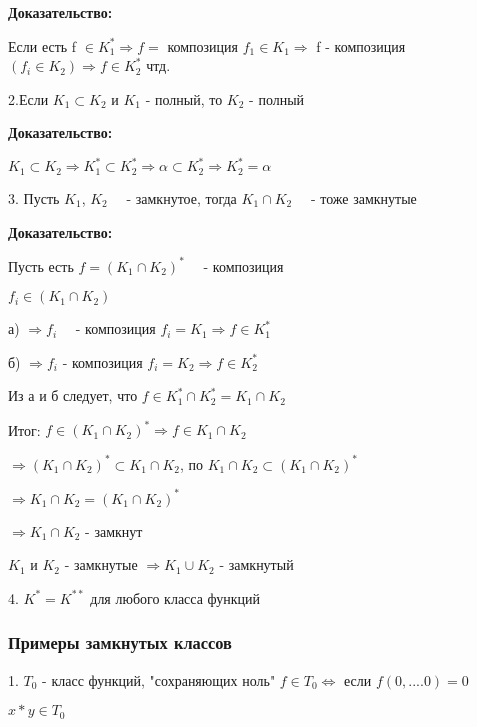 \documentclass[russian]{lecture-notes}
\begin{document}
    \textbf{Доказательство:}

    Если есть f $\in K_{1}^{*} \Rightarrow f = $ композиция $f_{1} \in K_{1} \Rightarrow$
    f - композиция $(f_{i} \in K_{2}) \Rightarrow f \in K_{2}^{*} $ чтд.

    2.Если $K_{1} \subset K_{2}$ и $K_{1}$ - полный, то $K_{2}$ - полный

    \textbf{Доказательство:}

    $K_{1} \subset K_{2} \Rightarrow K_{1}^{*} \subset K_{2}^{*} \Rightarrow \alpha
    \subset K_{2}^{*} \Rightarrow K_{2}^{*} = \alpha
    $

    3. Пусть $K_{1}$, $K_{2}$ ~~- замкнутое, тогда $K_{1} \cap K_{2}$ ~~- тоже замкнутые

    \textbf{Доказательство:}

    Пусть есть $f = (K_{1} \cap K_{2})^{*} $ ~~- композиция

    $f_i \in (K_{1} \cap K_{2})$

    а) $\Rightarrow f_i $ ~~- композиция $ f_i = K_1 \Rightarrow f \in K_{1}^{*}$

    б) $\Rightarrow f_i $ - композиция $f_i = K_2 \Rightarrow f \in K_{2}^{*}$

    Из а и б следует, что $ f \in K_{1}^{*} \cap K_{2}^{*} = K_{1} \cap K_{2}$

    Итог: $f \in (K_{1} \cap K_{2})^{*} \Rightarrow f \in K_{1} \cap K_{2}$

    $\Rightarrow    (K_{1} \cap K_{2})^{*} \subset K_{1} \cap K_{2}$,
    по $K_{1} \cap K_{2} \subset (K_{1}
    \cap K_{2})^{*}$

    $\Rightarrow K_{1} \cap K_{2} = (K_{1} \cap K_{2})^{*}$

    $\Rightarrow K_{1} \cap K_{2} $ - замкнут

    \begin{remark}
        $K_{1}$ и $K_{2}$ - замкнутые $\Rightarrow K_{1} \cup K_{2} $ - замкнутый
    \end{remark}

    4. $K^{*} = K^{**}$ для любого класса функций

    \subsubsection{Примеры замкнутых классов}

    1. $T_{0}$ - класс функций, "сохраняющих ноль" $f \in T_{0} \Leftrightarrow$  если
    $f(0,....0) = 0$

    $x*y \in T_{0}$
\end{document}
※ ※ ※
■ EXERCISE INSTRUCTIONS ■
Repeat word for word from the line holding "- полный, то" down to the last line above, including both.

■ RESULT OF THE TASK ■
    2.Если $K_{1} \subset K_{2}$ и $K_{1}$ - полный, то $K_{2}$ - полный

    \textbf{Доказательство:}

    $K_{1} \subset K_{2} \Rightarrow K_{1}^{*} \subset K_{2}^{*} \Rightarrow \alpha
    \subset K_{2}^{*} \Rightarrow K_{2}^{*} = \alpha
    $

    3. Пусть $K_{1}$, $K_{2}$ ~~- замкнутое, тогда $K_{1} \cap K_{2}$ ~~- тоже замкнутые

    \textbf{Доказательство:}

    Пусть есть $f = (K_{1} \cap K_{2})^{*} $ ~~- композиция

    $f_i \in (K_{1} \cap K_{2})$

    а) $\Rightarrow f_i $ ~~- композиция $ f_i = K_1 \Rightarrow f \in K_{1}^{*}$

    б) $\Rightarrow f_i $ - композиция $f_i = K_2 \Rightarrow f \in K_{2}^{*}$

    Из а и б следует, что $ f \in K_{1}^{*} \cap K_{2}^{*} = K_{1} \cap K_{2}$

    Итог: $f \in (K_{1} \cap K_{2})^{*} \Rightarrow f \in K_{1} \cap K_{2}$

    $\Rightarrow    (K_{1} \cap K_{2})^{*} \subset K_{1} \cap K_{2}$,
    по $K_{1} \cap K_{2} \subset (K_{1}
    \cap K_{2})^{*}$

    $\Rightarrow K_{1} \cap K_{2} = (K_{1} \cap K_{2})^{*}$

    $\Rightarrow K_{1} \cap K_{2} $ - замкнут

    \begin{remark}
        $K_{1}$ и $K_{2}$ - замкнутые $\Rightarrow K_{1} \cup K_{2} $ - замкнутый
    \end{remark}

    4. $K^{*} = K^{**}$ для любого класса функций

    \subsubsection{Примеры замкнутых классов}

    1. $T_{0}$ - класс функций, "сохраняющих ноль" $f \in T_{0} \Leftrightarrow$  если
    $f(0,....0) = 0$

    $x*y \in T_{0}$
\end{document}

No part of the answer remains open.